▶ **TASK**
Extract every line of the material that holds the string "label".

▶ **EXERCISE DATA**
↓↓↓
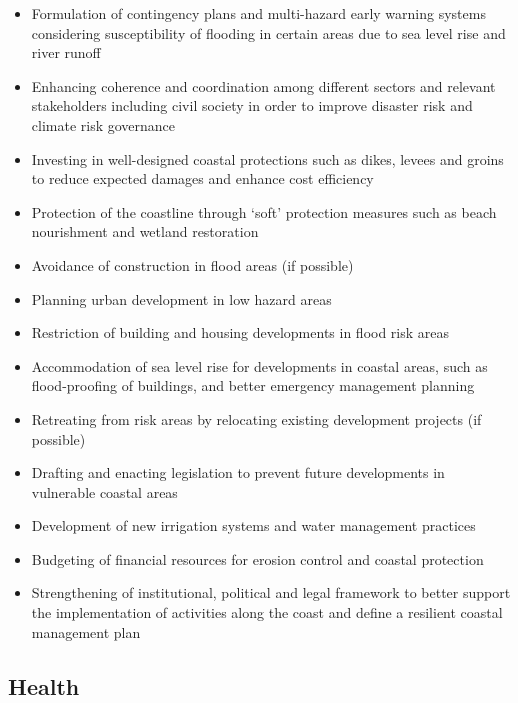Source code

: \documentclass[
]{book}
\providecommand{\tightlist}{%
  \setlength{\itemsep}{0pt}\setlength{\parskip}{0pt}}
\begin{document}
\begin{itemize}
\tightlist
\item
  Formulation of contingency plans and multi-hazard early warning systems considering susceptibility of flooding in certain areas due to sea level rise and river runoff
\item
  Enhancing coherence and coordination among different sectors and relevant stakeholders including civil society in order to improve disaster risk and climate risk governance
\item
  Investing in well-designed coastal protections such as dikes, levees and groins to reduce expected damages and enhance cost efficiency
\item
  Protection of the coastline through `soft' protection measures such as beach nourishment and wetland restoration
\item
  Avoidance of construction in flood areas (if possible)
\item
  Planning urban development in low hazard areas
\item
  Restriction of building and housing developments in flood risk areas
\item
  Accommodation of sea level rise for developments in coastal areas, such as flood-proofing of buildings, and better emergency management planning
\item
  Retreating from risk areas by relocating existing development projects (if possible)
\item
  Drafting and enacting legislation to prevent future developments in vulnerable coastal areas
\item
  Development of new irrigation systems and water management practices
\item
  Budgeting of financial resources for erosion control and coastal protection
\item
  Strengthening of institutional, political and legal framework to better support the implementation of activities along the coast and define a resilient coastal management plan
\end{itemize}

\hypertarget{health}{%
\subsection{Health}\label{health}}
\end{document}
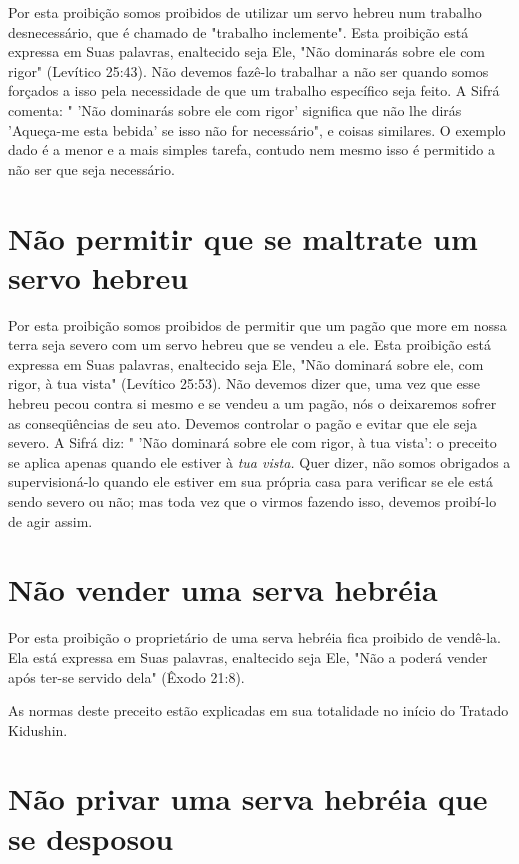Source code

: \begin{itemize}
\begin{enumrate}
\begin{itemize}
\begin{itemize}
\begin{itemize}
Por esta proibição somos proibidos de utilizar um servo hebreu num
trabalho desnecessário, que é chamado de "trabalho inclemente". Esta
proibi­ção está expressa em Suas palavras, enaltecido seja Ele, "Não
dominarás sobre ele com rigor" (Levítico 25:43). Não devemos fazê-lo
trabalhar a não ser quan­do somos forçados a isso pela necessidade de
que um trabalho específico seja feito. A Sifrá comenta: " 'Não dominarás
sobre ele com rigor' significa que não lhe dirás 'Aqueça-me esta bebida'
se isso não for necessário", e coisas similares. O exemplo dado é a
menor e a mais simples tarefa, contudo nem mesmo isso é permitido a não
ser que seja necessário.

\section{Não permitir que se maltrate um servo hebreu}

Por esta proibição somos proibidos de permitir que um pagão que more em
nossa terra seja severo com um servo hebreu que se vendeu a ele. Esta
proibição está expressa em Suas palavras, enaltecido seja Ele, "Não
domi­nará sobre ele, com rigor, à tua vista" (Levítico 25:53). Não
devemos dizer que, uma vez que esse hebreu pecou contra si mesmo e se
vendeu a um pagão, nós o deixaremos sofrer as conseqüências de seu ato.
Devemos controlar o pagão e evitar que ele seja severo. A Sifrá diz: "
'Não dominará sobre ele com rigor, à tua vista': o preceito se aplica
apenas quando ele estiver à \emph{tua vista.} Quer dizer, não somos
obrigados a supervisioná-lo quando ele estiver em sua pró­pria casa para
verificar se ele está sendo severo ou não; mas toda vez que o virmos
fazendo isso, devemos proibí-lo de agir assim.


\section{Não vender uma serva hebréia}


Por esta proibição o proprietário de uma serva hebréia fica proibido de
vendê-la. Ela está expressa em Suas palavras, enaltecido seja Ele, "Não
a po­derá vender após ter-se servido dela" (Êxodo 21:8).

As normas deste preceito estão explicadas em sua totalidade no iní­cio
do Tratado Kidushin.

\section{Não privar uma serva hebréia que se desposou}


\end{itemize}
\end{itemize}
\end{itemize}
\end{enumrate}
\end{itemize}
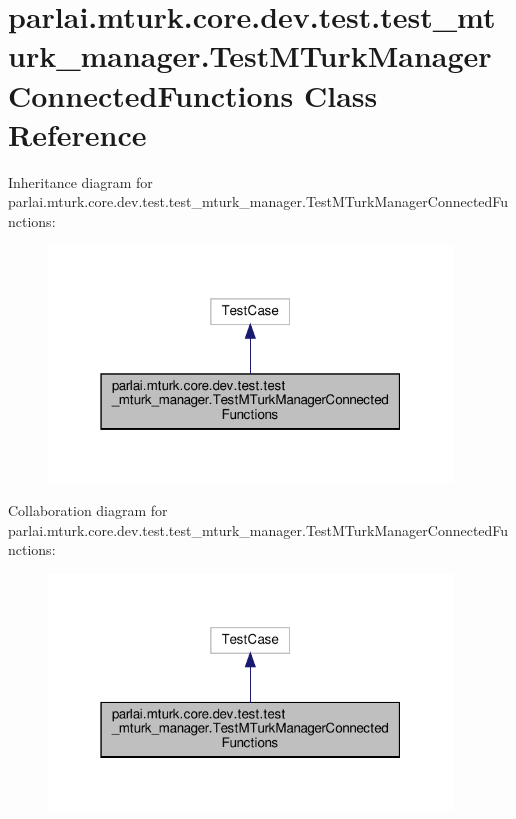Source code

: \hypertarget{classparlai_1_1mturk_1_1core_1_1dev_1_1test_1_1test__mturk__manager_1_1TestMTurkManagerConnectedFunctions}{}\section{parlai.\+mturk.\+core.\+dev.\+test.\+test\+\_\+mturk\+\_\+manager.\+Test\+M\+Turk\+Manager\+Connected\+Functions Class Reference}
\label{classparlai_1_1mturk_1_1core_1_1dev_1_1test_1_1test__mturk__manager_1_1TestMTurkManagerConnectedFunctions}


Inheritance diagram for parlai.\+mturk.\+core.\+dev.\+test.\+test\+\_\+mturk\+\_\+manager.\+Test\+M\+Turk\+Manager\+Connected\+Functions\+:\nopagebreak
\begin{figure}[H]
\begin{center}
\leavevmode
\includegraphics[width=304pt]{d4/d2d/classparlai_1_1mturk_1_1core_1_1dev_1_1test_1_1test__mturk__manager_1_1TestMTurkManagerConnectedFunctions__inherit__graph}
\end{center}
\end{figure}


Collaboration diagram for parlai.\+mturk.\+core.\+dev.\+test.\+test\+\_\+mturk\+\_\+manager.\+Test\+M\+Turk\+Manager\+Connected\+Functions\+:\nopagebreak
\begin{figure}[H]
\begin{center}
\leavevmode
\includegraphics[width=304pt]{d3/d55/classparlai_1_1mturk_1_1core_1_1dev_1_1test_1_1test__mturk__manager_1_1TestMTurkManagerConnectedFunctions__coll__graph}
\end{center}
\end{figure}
↑↑↑
↓↓↓
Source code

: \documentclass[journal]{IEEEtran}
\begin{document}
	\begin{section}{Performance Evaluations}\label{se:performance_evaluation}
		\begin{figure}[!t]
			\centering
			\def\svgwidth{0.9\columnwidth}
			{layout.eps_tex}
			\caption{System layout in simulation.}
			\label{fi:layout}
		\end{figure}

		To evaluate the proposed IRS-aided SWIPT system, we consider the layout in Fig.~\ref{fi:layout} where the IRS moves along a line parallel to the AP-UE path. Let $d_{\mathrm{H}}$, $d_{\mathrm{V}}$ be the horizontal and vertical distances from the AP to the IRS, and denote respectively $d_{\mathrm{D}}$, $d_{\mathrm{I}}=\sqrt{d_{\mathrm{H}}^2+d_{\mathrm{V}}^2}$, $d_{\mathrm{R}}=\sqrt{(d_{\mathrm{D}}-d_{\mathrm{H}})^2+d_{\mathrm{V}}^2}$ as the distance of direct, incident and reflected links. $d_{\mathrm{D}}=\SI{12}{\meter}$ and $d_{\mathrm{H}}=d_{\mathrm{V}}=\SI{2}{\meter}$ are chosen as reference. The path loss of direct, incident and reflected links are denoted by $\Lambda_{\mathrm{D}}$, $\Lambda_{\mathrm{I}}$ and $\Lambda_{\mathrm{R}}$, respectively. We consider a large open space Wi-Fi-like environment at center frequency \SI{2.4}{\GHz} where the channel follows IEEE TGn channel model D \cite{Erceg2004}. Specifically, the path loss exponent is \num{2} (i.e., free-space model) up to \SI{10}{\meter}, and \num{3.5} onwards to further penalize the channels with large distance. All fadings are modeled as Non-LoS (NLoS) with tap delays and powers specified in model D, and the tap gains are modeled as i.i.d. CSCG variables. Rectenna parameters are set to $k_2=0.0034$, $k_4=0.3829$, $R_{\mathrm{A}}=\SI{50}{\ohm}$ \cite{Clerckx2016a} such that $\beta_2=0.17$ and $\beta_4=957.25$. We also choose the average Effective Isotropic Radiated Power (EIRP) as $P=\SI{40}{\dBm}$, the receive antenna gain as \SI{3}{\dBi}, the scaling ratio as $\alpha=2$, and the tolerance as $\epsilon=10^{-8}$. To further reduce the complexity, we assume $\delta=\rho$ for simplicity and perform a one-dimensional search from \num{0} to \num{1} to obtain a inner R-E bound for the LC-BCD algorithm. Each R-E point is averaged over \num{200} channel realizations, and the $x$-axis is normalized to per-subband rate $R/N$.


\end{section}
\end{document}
↑↑↑
▶ **OUTPUT BELOW**
\subsection{Health}\label{health}}
\label{classparlai_1_1mturk_1_1core_1_1dev_1_1test_1_1test__mturk__manager_1_1TestMTurkManagerConnectedFunctions}
	\begin{section}{Performance Evaluations}\label{se:performance_evaluation}
			\label{fi:layout}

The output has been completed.